> _DATA_:
+++
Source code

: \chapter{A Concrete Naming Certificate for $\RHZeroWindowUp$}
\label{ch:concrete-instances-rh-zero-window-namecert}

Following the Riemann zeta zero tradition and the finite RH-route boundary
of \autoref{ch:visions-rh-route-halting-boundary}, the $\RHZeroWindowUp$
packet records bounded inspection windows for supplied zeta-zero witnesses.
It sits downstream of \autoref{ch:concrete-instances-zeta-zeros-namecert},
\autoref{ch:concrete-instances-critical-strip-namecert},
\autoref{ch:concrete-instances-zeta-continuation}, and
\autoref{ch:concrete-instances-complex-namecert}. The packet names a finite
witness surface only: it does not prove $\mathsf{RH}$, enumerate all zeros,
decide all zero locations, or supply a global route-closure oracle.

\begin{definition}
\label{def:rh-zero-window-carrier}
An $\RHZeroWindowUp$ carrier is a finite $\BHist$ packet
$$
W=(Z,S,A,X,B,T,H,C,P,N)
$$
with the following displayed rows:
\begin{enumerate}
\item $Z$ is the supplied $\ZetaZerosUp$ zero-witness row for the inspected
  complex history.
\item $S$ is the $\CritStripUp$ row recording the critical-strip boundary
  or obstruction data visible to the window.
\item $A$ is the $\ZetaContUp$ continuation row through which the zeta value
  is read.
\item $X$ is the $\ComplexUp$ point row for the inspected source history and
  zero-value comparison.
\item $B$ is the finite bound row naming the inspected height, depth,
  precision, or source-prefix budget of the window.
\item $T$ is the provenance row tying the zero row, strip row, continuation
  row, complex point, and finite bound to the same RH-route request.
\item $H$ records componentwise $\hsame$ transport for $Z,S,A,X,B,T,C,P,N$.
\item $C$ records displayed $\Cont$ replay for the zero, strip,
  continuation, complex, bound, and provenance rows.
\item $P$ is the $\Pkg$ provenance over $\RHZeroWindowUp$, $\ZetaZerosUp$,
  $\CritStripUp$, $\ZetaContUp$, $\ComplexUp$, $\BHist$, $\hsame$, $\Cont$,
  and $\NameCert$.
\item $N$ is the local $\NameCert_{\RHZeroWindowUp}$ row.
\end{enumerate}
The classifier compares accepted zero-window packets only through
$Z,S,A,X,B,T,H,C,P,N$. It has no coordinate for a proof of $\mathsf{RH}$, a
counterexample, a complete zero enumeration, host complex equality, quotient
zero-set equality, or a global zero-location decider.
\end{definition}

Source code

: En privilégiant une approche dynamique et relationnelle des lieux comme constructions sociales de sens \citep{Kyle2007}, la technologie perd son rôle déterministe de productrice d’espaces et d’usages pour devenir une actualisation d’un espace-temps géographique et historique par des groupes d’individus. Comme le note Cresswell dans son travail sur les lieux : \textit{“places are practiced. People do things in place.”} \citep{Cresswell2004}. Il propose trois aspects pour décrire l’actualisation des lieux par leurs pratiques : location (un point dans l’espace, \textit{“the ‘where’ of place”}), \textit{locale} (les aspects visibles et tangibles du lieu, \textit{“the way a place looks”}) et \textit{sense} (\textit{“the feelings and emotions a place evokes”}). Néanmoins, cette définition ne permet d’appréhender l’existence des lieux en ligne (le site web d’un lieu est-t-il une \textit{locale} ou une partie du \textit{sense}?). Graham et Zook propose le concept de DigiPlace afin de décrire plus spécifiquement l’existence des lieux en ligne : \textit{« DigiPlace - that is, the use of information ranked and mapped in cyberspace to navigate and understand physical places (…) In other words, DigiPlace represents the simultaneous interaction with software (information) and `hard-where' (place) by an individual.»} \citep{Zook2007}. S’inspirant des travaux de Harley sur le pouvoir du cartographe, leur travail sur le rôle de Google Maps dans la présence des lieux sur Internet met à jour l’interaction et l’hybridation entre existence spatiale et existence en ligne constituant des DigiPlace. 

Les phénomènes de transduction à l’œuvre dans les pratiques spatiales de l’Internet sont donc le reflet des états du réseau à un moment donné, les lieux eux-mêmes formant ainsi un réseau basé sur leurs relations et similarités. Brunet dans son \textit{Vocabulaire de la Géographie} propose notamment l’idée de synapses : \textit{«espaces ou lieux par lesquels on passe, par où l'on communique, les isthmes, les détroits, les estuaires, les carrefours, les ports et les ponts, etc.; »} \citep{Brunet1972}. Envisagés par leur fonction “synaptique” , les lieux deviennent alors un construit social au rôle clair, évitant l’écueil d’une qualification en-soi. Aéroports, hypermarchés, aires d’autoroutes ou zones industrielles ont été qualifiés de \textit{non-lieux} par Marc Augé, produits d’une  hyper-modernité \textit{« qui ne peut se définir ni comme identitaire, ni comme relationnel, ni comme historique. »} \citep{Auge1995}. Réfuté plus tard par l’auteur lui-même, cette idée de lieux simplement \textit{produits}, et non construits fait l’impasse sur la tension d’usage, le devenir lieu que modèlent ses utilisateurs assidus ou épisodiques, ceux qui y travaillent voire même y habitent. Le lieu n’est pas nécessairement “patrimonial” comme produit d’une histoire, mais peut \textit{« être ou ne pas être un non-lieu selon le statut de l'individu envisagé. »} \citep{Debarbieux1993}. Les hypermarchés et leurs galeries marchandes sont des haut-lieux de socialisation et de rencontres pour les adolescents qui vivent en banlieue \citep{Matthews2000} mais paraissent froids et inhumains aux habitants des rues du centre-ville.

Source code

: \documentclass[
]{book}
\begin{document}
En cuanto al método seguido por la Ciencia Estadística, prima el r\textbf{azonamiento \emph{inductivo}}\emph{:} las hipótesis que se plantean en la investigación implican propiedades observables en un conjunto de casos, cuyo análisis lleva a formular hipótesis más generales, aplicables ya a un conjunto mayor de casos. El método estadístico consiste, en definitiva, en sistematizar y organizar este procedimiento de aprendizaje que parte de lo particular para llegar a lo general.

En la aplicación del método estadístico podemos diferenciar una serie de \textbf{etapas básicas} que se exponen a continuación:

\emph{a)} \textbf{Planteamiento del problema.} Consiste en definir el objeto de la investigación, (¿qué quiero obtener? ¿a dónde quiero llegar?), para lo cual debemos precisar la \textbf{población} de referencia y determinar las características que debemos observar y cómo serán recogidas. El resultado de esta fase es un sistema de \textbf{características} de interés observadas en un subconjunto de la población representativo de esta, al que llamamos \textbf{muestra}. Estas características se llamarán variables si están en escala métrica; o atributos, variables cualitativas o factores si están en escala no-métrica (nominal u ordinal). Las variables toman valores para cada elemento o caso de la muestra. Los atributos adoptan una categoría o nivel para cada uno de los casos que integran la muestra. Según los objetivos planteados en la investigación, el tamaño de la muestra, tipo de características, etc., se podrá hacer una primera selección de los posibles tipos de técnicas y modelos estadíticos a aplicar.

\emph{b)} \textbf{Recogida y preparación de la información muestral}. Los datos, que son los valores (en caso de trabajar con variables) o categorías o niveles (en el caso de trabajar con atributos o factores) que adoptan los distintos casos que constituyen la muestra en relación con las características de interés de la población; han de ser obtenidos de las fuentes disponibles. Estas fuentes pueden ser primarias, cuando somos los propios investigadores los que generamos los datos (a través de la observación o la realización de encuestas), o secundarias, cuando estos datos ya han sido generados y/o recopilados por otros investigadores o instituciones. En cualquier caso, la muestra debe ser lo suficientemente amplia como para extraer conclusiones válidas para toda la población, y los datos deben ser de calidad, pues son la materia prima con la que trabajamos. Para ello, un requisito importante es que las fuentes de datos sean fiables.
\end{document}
+++
> _WHAT THE TASK ASKS_:
Scan the entries above. Copy each line that has the string "value".

> _OUTPUT FOR THIS EXERCISE_:
\item $A$ is the $\ZetaContUp$ continuation row through which the zeta value
  zero-value comparison.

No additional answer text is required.